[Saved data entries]
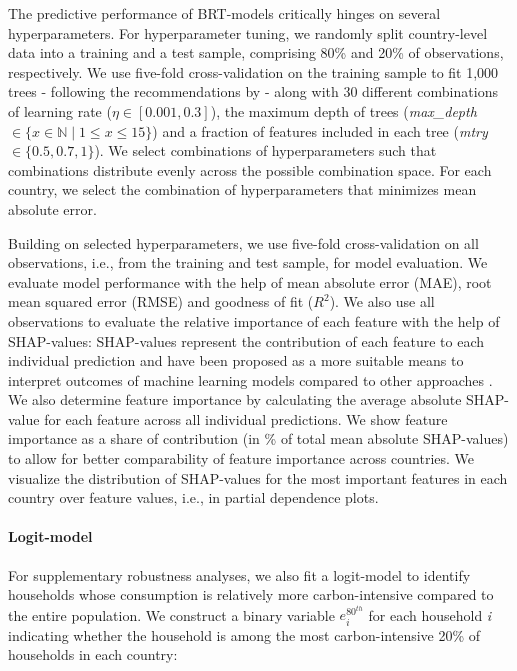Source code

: \documentclass[12pt, a4paper]{article}
\begin{document}
The predictive performance of BRT-models critically hinges on several hyperparameters. For hyperparameter tuning, we randomly split country-level data into a training and a test sample, comprising 80\% and 20\% of observations, respectively. We use five-fold cross-validation on the training sample to fit 1,000 trees - following the recommendations by \textcite{Elith.2008} - along with 30 different combinations of learning rate ($\eta \in [0.001,0.3]$), the maximum depth of trees (\textit{max\_depth} $\in \{x \in \mathbb{N} \mid 1  \leq x \leq 15 \}$) and a fraction of features included in each tree (\textit{mtry} $\in \{0.5,0.7,1\}$). We select combinations of hyperparameters such that combinations distribute evenly across the possible combination space. For each country, we select the combination of hyperparameters that minimizes mean absolute error.

Building on selected hyperparameters, we use five-fold cross-validation on all observations, i.e., from the training and test sample, for model evaluation. We evaluate model performance with the help of mean absolute error (MAE), root mean squared error (RMSE) and goodness of fit ($R^{2}$). We also use all observations to evaluate the relative importance of each feature with the help of SHAP-values: SHAP-values represent the contribution of each feature to each individual prediction and have been proposed as a more suitable means to interpret outcomes of machine learning models compared to other approaches \autocite{Lundberg.2020}. We also determine feature importance by calculating the average absolute SHAP-value for each feature across all individual predictions. We show feature importance as a share of contribution (in \% of total mean absolute SHAP-values) to allow for better comparability of feature importance across countries. We visualize the distribution of SHAP-values for the most important features in each country over feature values, i.e., in partial dependence plots. 

\paragraph{Logit-model} For supplementary robustness analyses, we also fit a logit-model to identify households whose consumption is relatively more carbon-intensive compared to the entire population. We construct a binary variable $e_{i}^{80^{th}}$ for each household \textit{i} indicating whether the household is among the most carbon-intensive 20\% of households in each country:
\end{document}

◆ **PROBLEM STATEMENT**:
Omit every picture while transcribing the records above exactly.

◆ **YOUR SOLUTION**:
Source code

: \documentclass[12pt, a4paper]{article}
\begin{document}
The predictive performance of BRT-models critically hinges on several hyperparameters. For hyperparameter tuning, we randomly split country-level data into a training and a test sample, comprising 80\% and 20\% of observations, respectively. We use five-fold cross-validation on the training sample to fit 1,000 trees - following the recommendations by \textcite{Elith.2008} - along with 30 different combinations of learning rate ($\eta \in [0.001,0.3]$), the maximum depth of trees (\textit{max\_depth} $\in \{x \in \mathbb{N} \mid 1  \leq x \leq 15 \}$) and a fraction of features included in each tree (\textit{mtry} $\in \{0.5,0.7,1\}$). We select combinations of hyperparameters such that combinations distribute evenly across the possible combination space. For each country, we select the combination of hyperparameters that minimizes mean absolute error.

Building on selected hyperparameters, we use five-fold cross-validation on all observations, i.e., from the training and test sample, for model evaluation. We evaluate model performance with the help of mean absolute error (MAE), root mean squared error (RMSE) and goodness of fit ($R^{2}$). We also use all observations to evaluate the relative importance of each feature with the help of SHAP-values: SHAP-values represent the contribution of each feature to each individual prediction and have been proposed as a more suitable means to interpret outcomes of machine learning models compared to other approaches \autocite{Lundberg.2020}. We also determine feature importance by calculating the average absolute SHAP-value for each feature across all individual predictions. We show feature importance as a share of contribution (in \% of total mean absolute SHAP-values) to allow for better comparability of feature importance across countries. We visualize the distribution of SHAP-values for the most important features in each country over feature values, i.e., in partial dependence plots. 

\paragraph{Logit-model} For supplementary robustness analyses, we also fit a logit-model to identify households whose consumption is relatively more carbon-intensive compared to the entire population. We construct a binary variable $e_{i}^{80^{th}}$ for each household \textit{i} indicating whether the household is among the most carbon-intensive 20\% of households in each country:
\end{document}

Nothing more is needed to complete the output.